Data to examine Start Marker
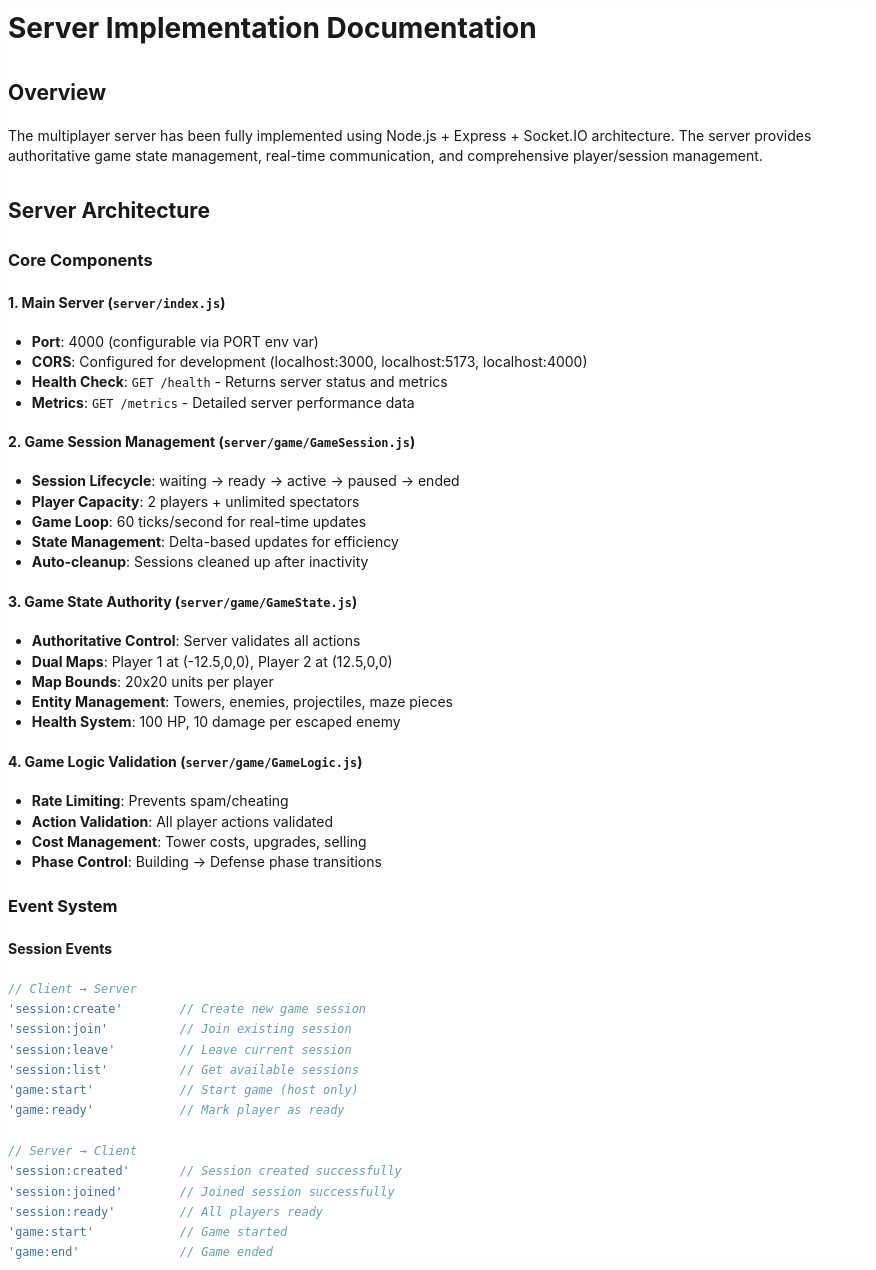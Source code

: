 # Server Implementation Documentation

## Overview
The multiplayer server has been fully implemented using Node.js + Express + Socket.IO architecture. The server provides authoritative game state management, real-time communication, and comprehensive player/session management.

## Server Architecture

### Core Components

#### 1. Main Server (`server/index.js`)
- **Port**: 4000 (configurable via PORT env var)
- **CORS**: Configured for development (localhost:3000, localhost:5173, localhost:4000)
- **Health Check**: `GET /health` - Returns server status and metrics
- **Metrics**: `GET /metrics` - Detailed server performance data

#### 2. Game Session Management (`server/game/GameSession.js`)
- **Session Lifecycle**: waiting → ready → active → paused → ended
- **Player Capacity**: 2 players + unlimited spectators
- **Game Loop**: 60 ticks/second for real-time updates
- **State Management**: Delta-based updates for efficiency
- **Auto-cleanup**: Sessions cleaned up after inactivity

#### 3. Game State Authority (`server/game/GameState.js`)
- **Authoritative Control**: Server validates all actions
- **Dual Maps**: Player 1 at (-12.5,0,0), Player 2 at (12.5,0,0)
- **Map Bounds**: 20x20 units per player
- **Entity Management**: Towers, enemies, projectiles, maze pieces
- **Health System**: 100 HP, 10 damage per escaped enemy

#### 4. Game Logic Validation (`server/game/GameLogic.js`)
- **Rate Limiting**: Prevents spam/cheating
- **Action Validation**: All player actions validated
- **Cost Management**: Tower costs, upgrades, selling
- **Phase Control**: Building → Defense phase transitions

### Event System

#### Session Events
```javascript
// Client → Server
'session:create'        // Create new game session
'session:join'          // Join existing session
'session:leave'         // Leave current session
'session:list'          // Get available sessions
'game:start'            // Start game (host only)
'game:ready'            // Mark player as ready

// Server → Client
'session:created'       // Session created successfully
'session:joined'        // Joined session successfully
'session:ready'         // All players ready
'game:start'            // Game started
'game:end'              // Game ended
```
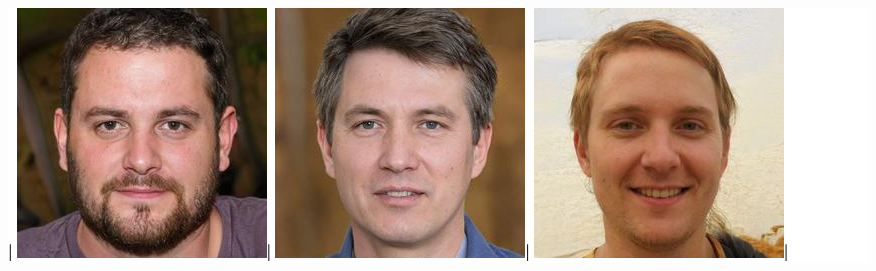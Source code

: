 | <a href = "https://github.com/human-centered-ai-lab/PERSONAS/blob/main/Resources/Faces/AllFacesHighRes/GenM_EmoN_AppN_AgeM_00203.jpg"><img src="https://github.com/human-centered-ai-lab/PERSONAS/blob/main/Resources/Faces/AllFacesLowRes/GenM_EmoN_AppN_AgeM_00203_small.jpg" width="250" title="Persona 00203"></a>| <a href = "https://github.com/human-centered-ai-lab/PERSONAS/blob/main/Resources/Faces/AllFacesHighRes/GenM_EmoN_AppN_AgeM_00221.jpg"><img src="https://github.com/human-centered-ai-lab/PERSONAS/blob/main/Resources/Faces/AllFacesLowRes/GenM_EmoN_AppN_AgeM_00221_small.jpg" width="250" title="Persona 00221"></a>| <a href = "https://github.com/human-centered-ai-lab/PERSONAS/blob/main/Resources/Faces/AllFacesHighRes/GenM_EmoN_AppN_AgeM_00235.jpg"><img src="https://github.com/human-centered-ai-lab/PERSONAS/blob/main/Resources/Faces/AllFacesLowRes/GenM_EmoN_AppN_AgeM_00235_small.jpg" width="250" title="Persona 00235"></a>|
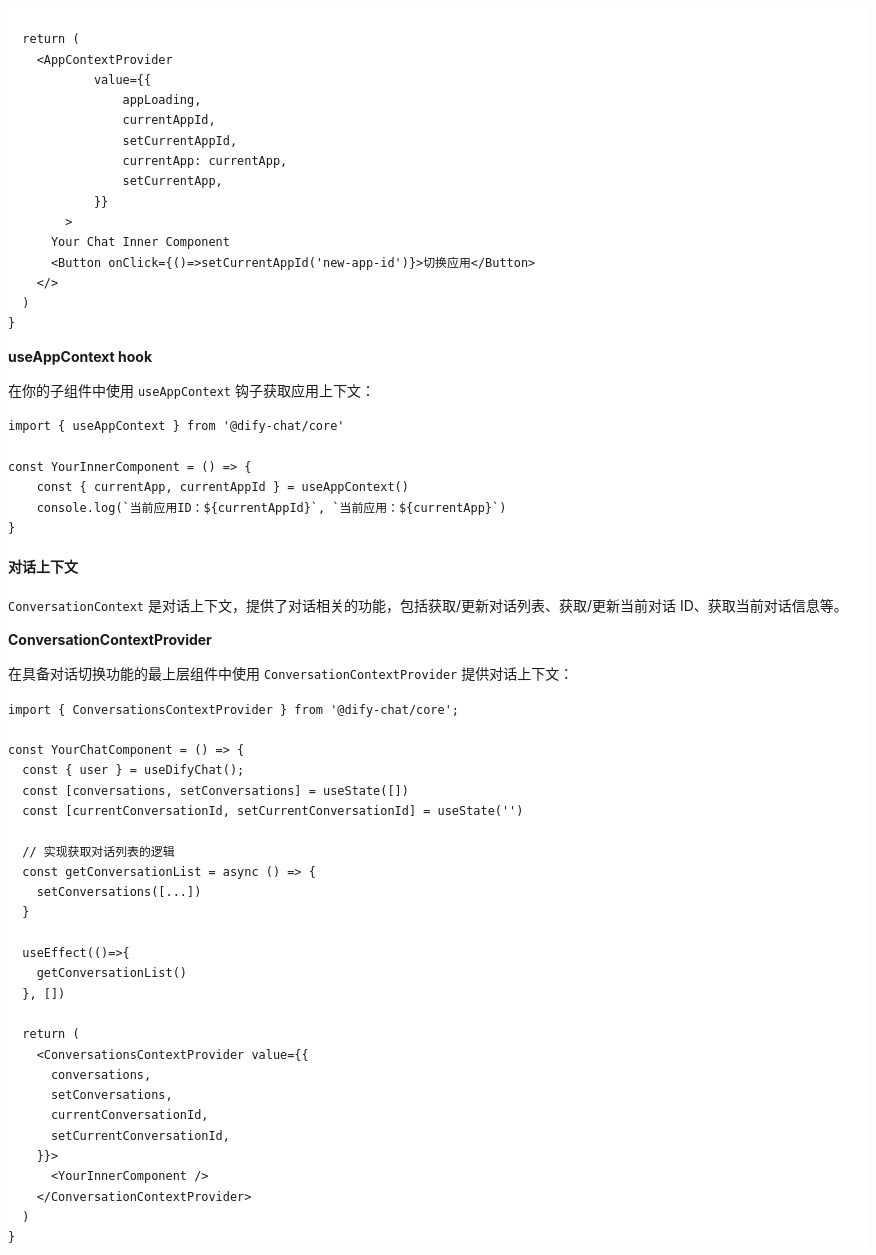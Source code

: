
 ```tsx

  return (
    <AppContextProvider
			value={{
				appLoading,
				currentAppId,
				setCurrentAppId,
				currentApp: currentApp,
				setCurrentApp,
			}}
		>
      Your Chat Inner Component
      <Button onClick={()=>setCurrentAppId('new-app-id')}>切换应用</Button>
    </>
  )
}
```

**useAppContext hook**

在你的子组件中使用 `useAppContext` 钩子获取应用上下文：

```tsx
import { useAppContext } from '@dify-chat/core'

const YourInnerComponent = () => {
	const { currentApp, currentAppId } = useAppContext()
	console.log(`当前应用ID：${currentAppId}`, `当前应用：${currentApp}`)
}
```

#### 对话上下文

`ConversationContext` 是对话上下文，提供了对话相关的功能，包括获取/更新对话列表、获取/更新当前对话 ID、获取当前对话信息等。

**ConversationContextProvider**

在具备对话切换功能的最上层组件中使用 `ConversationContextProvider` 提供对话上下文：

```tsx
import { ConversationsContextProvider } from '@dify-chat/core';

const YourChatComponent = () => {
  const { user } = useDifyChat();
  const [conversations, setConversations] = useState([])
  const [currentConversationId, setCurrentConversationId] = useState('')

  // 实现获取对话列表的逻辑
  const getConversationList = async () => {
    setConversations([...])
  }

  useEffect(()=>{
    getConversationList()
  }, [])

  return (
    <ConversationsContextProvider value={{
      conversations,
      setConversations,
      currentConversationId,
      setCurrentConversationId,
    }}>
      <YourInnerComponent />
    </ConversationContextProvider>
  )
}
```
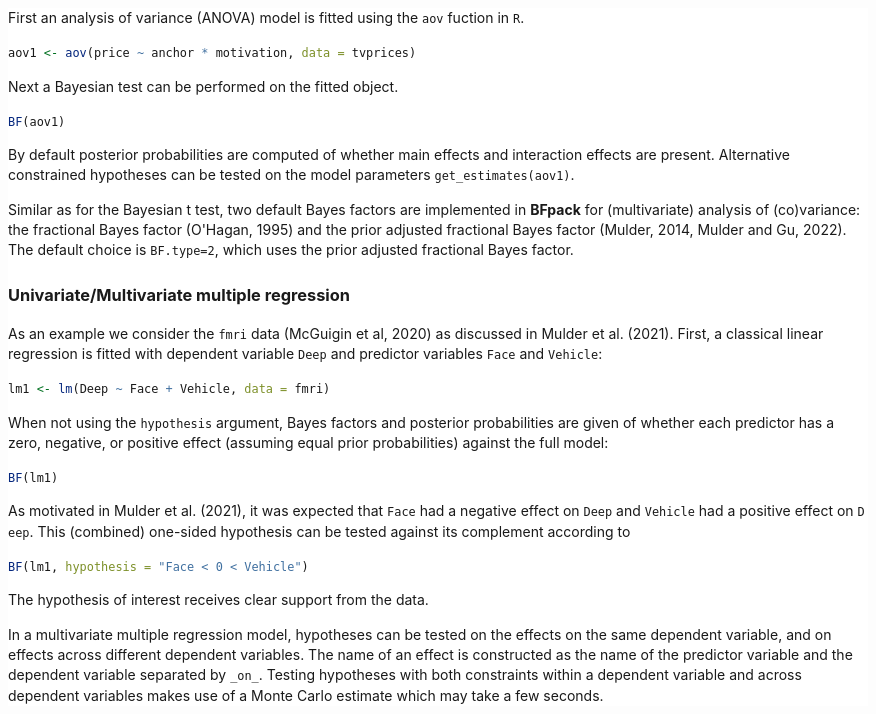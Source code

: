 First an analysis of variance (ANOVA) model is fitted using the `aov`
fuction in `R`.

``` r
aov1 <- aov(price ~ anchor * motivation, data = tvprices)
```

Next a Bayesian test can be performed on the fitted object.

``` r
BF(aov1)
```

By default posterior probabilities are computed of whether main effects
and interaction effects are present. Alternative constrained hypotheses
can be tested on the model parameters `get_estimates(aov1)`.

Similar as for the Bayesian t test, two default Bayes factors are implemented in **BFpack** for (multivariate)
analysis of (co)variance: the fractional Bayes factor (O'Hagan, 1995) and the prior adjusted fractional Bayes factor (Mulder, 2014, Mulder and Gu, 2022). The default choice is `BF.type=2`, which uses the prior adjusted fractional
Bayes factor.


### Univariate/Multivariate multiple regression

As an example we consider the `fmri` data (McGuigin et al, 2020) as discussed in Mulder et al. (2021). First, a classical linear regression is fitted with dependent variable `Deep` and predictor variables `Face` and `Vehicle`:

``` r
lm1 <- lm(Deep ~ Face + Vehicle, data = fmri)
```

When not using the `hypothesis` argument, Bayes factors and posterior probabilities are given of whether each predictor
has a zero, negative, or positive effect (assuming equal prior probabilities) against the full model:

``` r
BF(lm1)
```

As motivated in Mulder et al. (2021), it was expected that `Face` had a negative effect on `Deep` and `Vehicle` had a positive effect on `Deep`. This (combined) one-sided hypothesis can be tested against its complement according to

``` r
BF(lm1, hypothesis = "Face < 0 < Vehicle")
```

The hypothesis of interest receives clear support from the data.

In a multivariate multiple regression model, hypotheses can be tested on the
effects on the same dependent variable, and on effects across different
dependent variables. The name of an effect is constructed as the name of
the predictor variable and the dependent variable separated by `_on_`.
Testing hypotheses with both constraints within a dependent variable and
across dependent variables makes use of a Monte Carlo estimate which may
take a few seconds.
Data to examine End Marker
• Task goal: All lines above in which the word "fitted" occurs should be identified and copied.

• Written response:
: First an analysis of variance (ANOVA) model is fitted using the `aov`
Next a Bayesian test can be performed on the fitted object.
As an example we consider the `fmri` data (McGuigin et al, 2020) as discussed in Mulder et al. (2021). First, a classical linear regression is fitted with dependent variable `Deep` and predictor variables `Face` and `Vehicle`:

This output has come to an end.